Não se esqueça da matriz de confusão

Uma das formas mais usuais de ser enganado é quando uma pessoa chama a atenção apenas para um lado de uma situação. Vamos trabalhar com um exemplo simples. Alguém diz para você que no passado ele comprou ação de uma empresa quando ninguém acreditava nela. Por esse motivo, agora ele está sugerindo que você compre a ação de uma nova empresa que apareceu no mercado, a XYZ. Afinal, seu passado de sucesso é algo que sustenta essa indicação.

Provavelmente, o leitor já deve ter visto essa situação antes. E isso ocorreu não somente em indicações de investimento, mas também em casos relatados em grupos de mídia social ou por pessoas que tentam argumentar com você usando frases como "eu conheço uma pessoa..."

Para esses casos, pense sempre na grade de possibilidades ou na matriz de confusão. O primeiro nome foi proposto por Daniel Simons e Christopher Chabris, em "Nobody’s Fool". Mas na estatística, o nome é matriz de confusão, e é esse que iremos usar. De forma irônica, a matriz de confusão é capaz de evitar confusões nos argumentos manipulados, como no parágrafo inicial deste texto.

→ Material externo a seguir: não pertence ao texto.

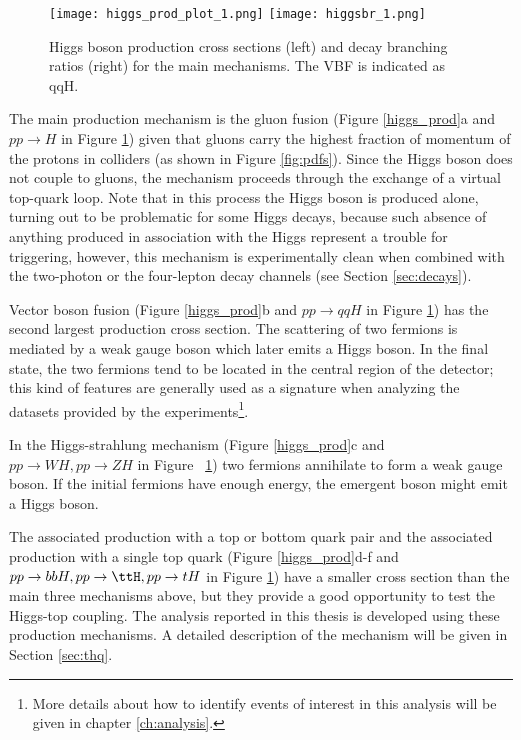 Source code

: \begin{figure}[!h]
\centering
\texttt{[image: higgs\_prod\_plot\_1.png]}
\texttt{[image: higgsbr\_1.png]}
\caption[Higgs boson production cross section and decay branching ratios]{Higgs boson production cross sections (left) and decay branching ratios (right) for the main mechanisms. The VBF is indicated as qqH\cite{hcswg}.}
\label{hcs_br}
\end{figure}


The main production mechanism is the gluon fusion (Figure \ref{higgs_prod}a and $pp\to H$ in Figure \ref{hcs_br}) given that gluons carry the highest fraction of momentum of the protons in \pp colliders (as shown in Figure \ref{fig:pdfs}). Since the Higgs boson does not couple to gluons, the mechanism proceeds through the exchange of a virtual top-quark loop. Note that in this process the Higgs boson is produced alone, turning out to be problematic for some Higgs decays, because such absence of anything produced in association with the Higgs represent a trouble for triggering, however, this mechanism is experimentally clean when combined with the two-photon or the four-lepton decay channels (see Section \ref{sec:decays}). 

Vector boson fusion (Figure \ref{higgs_prod}b and $pp\to qqH$ in Figure \ref{hcs_br}) has the second largest production cross section. The scattering of two fermions is mediated by a weak gauge boson which later emits a Higgs boson. In the final state, the two fermions tend to be located in the central region of the detector; this kind of features are generally used as a signature when analyzing the datasets provided by the experiments\footnote{More details about how to identify events of interest in this analysis will be given in chapter \ref{ch:analysis}.}. 

In the Higgs-strahlung mechanism (Figure \ref{higgs_prod}c and ~$pp\to WH, pp\to ZH$ in Figure ~\ref{hcs_br}) two fermions annihilate to form a weak gauge boson. If the initial fermions have enough energy, the emergent boson might emit a Higgs boson.

The associated production with a top or bottom quark pair and the associated production with a single top quark (Figure \ref{higgs_prod}d-f and ~$pp\to bbH, pp\to \ttH, pp\to tH$ in Figure \ref{hcs_br}) have a smaller cross section than the main three mechanisms above, but they provide a good opportunity to test the Higgs-top coupling. The analysis reported in this thesis is developed using these production mechanisms. A detailed description of the \tH mechanism will be given in Section \ref{sec:thq}.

A matriz de confusão é um retângulo com quatro áreas. De um lado, temos o que aconteceu; do outro lado, o que foi sugerido ou previsto. A seguir temos o desenho desta matriz:



Quando alguém afirma que acertou na escolha de um investimento no passado, está falando da caixinha branca da figura acima. A pessoa optou por investir e acertou, pois o retorno foi bom. Veja que a informação que foi passada - "acertei no passado" - não é imparcial, pois não diz nada sobre as outras três áreas da figura.

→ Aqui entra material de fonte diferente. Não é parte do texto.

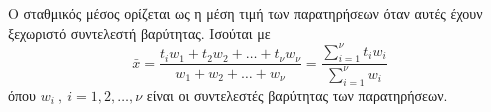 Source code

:Ο σταθμικός μέσος ορίζεται ως η μέση τιμή των παρατηρήσεων όταν αυτές έχουν ξεχωριστό συντελεστή βαρύτητας. Ισούται με 
\[ \bar{x}=\frac{t_iw_1+t_2w_2+\ldots+t_\nu w_\nu}{w_1+w_2+\ldots+w_\nu}=\frac{\sum\limits_{i=1}^{\nu}{t_iw_i}}{\sum\limits_{i=1}^{\nu}{w_i}} \]
όπου $ w_i\ ,\ i=1,2,\ldots,\nu $ είναι οι συντελεστές βαρύτητας των παρατηρήσεων.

Vamos começar com a caixinha amarela. Nessa situação, a pessoa decidiu não investir e foi uma decisão adequada, já que o retorno foi ruim. Tanto a caixinha amarela quanto a área branca são as regiões dos acertos. Como as oportunidades de investimento são inúmeras, geralmente não lembramos dos investimentos ruins que não fizemos (área amarela) e valorizamos muito os investimentos acertados.

Agora considere a área laranja e vermelha. A soma das duas representa nossos erros. Veja o caso da caixinha vermelha. A pessoa decidiu não investir em uma aplicação e a decisão não foi boa, já que o retorno foi adequado. São as oportunidades de investimento adequadas que perdemos na vida. Poderíamos ter comprado ações daquela startup logo no seu começo e não fizemos. Mas o pior é a área laranja, já que investimos e o retorno foi ruim.

Se quisermos saber se um investidor é bom ou não, devemos olhar as quatro situações. Talvez isso seja difícil, mas pelo menos observar a área laranja e a área branca. Se alguém acertou no passado (área branca), talvez tenha errado também (laranja) e somente assim poderemos saber se a bola de cristal dessa pessoa está quebrada ou não.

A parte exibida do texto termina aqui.